■ Exercise: Where the listing below reaches the line containing "Softmax & 93.45", start writing out lines exactly, and stop once the line containing "74.0 & 70.1\\" has been written.

········

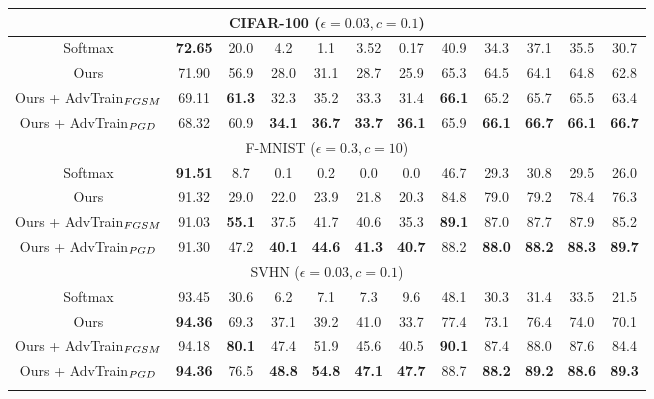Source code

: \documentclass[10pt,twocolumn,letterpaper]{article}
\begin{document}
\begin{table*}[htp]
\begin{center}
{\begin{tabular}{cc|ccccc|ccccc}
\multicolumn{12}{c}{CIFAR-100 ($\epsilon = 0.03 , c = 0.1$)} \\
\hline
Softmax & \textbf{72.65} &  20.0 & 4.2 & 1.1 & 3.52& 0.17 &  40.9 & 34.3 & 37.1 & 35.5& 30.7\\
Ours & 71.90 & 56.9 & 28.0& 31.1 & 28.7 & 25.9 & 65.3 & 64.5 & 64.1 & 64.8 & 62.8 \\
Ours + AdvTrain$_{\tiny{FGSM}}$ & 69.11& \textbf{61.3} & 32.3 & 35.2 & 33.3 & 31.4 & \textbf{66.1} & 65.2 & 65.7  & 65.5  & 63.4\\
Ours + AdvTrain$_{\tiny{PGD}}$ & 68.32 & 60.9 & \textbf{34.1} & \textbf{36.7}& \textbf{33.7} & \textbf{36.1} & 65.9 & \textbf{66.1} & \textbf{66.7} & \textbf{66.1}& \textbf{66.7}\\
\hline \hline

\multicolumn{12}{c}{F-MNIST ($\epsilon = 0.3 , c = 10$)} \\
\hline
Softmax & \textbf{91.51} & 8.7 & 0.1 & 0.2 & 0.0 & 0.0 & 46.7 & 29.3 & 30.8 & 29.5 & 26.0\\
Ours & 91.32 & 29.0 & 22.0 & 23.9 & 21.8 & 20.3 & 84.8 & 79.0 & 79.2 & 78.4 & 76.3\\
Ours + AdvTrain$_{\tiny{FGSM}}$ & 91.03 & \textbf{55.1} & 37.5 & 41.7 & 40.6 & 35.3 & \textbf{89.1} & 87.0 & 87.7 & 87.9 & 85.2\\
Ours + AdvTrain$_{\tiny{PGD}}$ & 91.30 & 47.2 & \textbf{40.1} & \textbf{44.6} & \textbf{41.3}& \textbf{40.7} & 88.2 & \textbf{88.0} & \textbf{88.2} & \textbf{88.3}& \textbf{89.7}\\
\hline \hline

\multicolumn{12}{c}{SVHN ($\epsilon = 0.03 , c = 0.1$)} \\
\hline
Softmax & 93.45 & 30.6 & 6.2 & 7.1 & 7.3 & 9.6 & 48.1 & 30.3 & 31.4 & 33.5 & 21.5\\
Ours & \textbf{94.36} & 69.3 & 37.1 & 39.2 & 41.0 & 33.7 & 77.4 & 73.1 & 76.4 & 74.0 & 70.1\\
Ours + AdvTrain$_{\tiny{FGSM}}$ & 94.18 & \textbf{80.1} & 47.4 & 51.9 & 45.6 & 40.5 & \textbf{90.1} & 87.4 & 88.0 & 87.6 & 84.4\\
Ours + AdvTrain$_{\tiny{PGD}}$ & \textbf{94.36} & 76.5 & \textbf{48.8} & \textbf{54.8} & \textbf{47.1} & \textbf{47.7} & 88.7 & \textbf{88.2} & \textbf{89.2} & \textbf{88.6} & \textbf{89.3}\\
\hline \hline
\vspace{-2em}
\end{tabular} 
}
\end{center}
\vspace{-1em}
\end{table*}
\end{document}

········

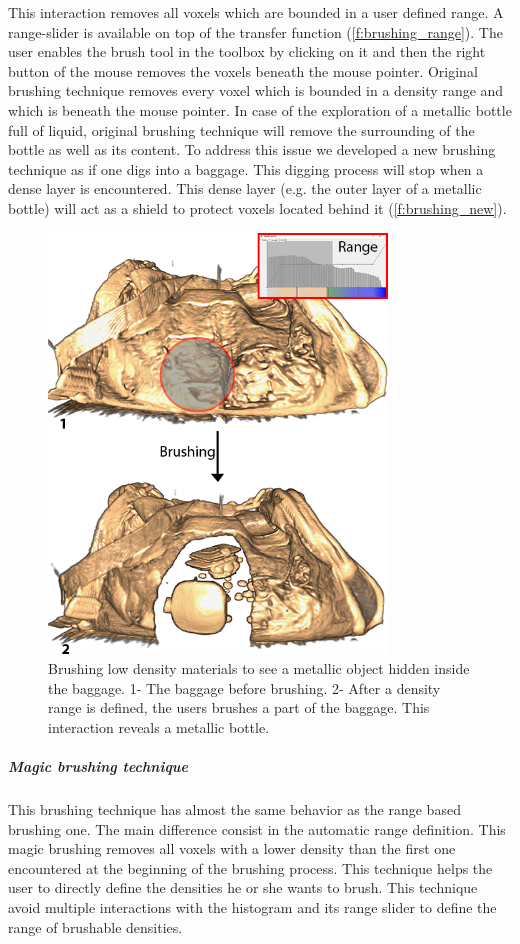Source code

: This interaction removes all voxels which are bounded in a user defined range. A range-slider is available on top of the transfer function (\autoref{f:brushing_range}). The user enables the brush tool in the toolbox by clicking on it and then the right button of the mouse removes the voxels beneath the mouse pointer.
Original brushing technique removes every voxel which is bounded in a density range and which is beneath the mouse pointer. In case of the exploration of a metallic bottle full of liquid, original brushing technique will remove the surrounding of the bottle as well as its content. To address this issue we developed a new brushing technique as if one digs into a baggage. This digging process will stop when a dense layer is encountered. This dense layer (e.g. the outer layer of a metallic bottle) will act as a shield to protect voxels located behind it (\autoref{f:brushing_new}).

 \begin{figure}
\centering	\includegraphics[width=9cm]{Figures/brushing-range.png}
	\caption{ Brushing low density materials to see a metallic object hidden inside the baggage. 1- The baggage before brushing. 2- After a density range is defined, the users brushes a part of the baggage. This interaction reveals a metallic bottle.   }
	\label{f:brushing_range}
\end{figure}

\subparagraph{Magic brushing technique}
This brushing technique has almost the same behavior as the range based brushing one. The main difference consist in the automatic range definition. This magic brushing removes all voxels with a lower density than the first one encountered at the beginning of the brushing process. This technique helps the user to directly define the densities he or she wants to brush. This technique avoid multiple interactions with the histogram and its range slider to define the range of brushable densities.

········

■ Answer to the problem:
Softmax & 93.45 & 30.6 & 6.2 & 7.1 & 7.3 & 9.6 & 48.1 & 30.3 & 31.4 & 33.5 & 21.5\\
Ours & \textbf{94.36} & 69.3 & 37.1 & 39.2 & 41.0 & 33.7 & 77.4 & 73.1 & 76.4 & 74.0 & 70.1\\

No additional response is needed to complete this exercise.